On March 9, 2009, the President issued an executive memorandum on scientific integrity, tasking the Director of the Office of Science and Technology Policy (OSTP) to develop recommendations within 120 days to guarantee scientific integrity throughout the executive branch. These recommendations are well over a year late, despite many letters sent by members of the Science and Technology Committee requesting updates from OSTP.
Rep. Broun’s letter urges OSTP Director John Holdren to make these recommendations a priority, especially in light of numerous instances that call into question scientific integrity within this Administration.
The other two letters highlight issues involving potential political interference from this Administration in its dealing with the Deepwater Horizon accident, and subsequent justification for a drilling moratorium. In a letter to Interior Secretary Ken Salazar, Broun highlights accusations from peer reviewers that the Administration intentionally mischaracterized their expert opinions to advance a policy goal of preventing domestic oil production.
On May 27, 2010, the Department of Interior released a report titled, Increased Safety Measures for Energy Development on the Outer Continental Shelf, which was peer-reviewed by seven experts selected by the National Academy of Engineering. Several of the peer reviewers later accused the Department of manipulating their opinions in order to justify a drilling moratorium. In his letter, Rep. Broun reiterates his request for documents related to this matter. Secretary Salazar never responded to the Committee’s inquiry, despite the formal letter and a direct personal request at a Congressional hearing.
In the third letter, Broun questions the Administration’s role in disbursing $500 million in funds committed by BP to the Gulf of Mexico Research Initiative (GRI). The letter seeks documents relating to the role the Administration played in influencing and allocating private research funds.
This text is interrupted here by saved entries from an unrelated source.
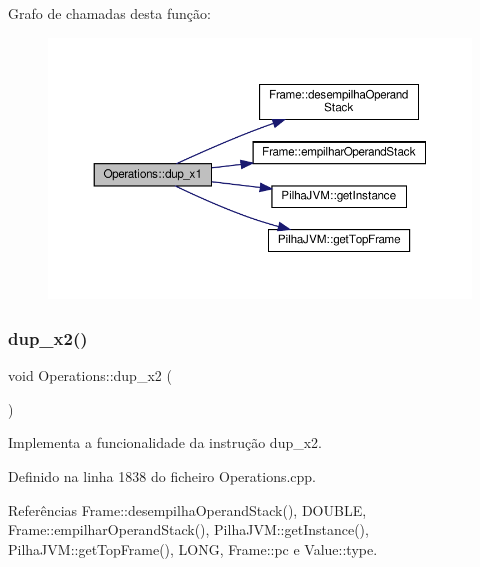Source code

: Grafo de chamadas desta função\+:
\nopagebreak
\begin{figure}[H]
\begin{center}
\leavevmode
\includegraphics[width=350pt]{classOperations_a46bab81a4a4bd1eda1c89b0b74f9e014_cgraph}
\end{center}
\end{figure}
\mbox{\label{classOperations_adbba871c60bfb34344f2012936beeb25}} 
\subsubsection{\texorpdfstring{dup\+\_\+x2()}{dup\_x2()}}
{\footnotesize\ttfamily void Operations\+::dup\+\_\+x2 (\begin{DoxyParamCaption}{ }\end{DoxyParamCaption})\hspace{0.3cm}{\ttfamily [private]}}



Implementa a funcionalidade da instrução dup\+\_\+x2. 



Definido na linha 1838 do ficheiro Operations.\+cpp.



Referências Frame\+::desempilha\+Operand\+Stack(), D\+O\+U\+B\+LE, Frame\+::empilhar\+Operand\+Stack(), Pilha\+J\+V\+M\+::get\+Instance(), Pilha\+J\+V\+M\+::get\+Top\+Frame(), L\+O\+NG, Frame\+::pc e Value\+::type.

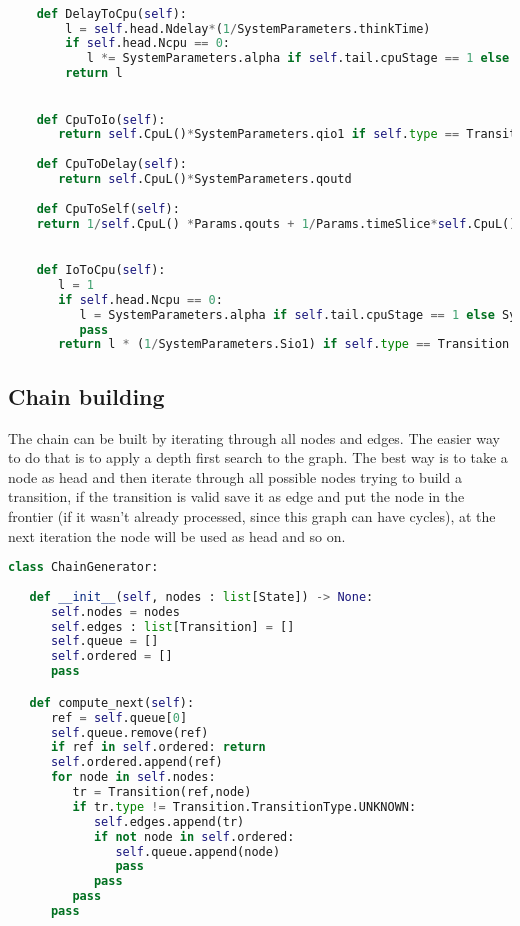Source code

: \documentclass[12pt,a4paper]{article}
\begin{document}
    \begin{lstlisting}[language=python]

    def DelayToCpu(self):
        l = self.head.Ndelay*(1/SystemParameters.thinkTime)
        if self.head.Ncpu == 0:
           l *= SystemParameters.alpha if self.tail.cpuStage == 1 else  SystemParameters.beta
        return l
        

    def CpuToIo(self):      
       return self.CpuL()*SystemParameters.qio1 if self.type == Transition.TransitionType.CPU_TO_IO1 else self.CpuL()*SystemParameters.qio2
        
    def CpuToDelay(self):
       return self.CpuL()*SystemParameters.qoutd
        
    def CpuToSelf(self):
    return 1/self.CpuL() *Params.qouts + 1/Params.timeSlice*self.CpuL()

        
    def IoToCpu(self):
       l = 1
       if self.head.Ncpu == 0:
          l = SystemParameters.alpha if self.tail.cpuStage == 1 else SystemParameters.beta
          pass
       return l * (1/SystemParameters.Sio1) if self.type == Transition.TransitionType.IO1_TO_CPU else l* (1/SystemParameters.Sio2)
        \end{lstlisting}


\subsection{Chain building}
The chain can be built by iterating through all nodes and edges. The easier way to do that is to apply a depth first search to the graph. The best way is to take a node as head and then iterate through all possible nodes trying to build a transition, if the transition is valid save it as edge and put the node in the frontier (if it wasn't already processed, since this graph can have cycles), at the next iteration the node will be used as head and so on. 
\begin{lstlisting}[language=python]
class ChainGenerator:
   
   def __init__(self, nodes : list[State]) -> None:
      self.nodes = nodes
      self.edges : list[Transition] = []
      self.queue = []
      self.ordered = []   
      pass

   def compute_next(self):
      ref = self.queue[0]
      self.queue.remove(ref)
      if ref in self.ordered: return
      self.ordered.append(ref)
      for node in self.nodes:
         tr = Transition(ref,node)
         if tr.type != Transition.TransitionType.UNKNOWN:
            self.edges.append(tr)
            if not node in self.ordered:
               self.queue.append(node)
               pass
            pass
         pass
      pass
\end{lstlisting}
\end{document}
Broun initially sent a letter to OSTP Director Holdren requesting information on this issue over three months ago, yet the Committee has yet to receive a single document.
After taking office in 2009, President Obama promised to “creat[e] an unprecedented level of openness in government” and “return science to its rightful place.” Unfortunately, the President’s rhetoric on transparency and scientific integrity seems to have had little effect. “As we have seen over the last two years, rhetoric without action only breeds additional abuses,” stated Broun. “This is further compounded by the Administration’s lack of cooperation, which frustrates Congress’ ability to fulfill its oversight responsibilities.”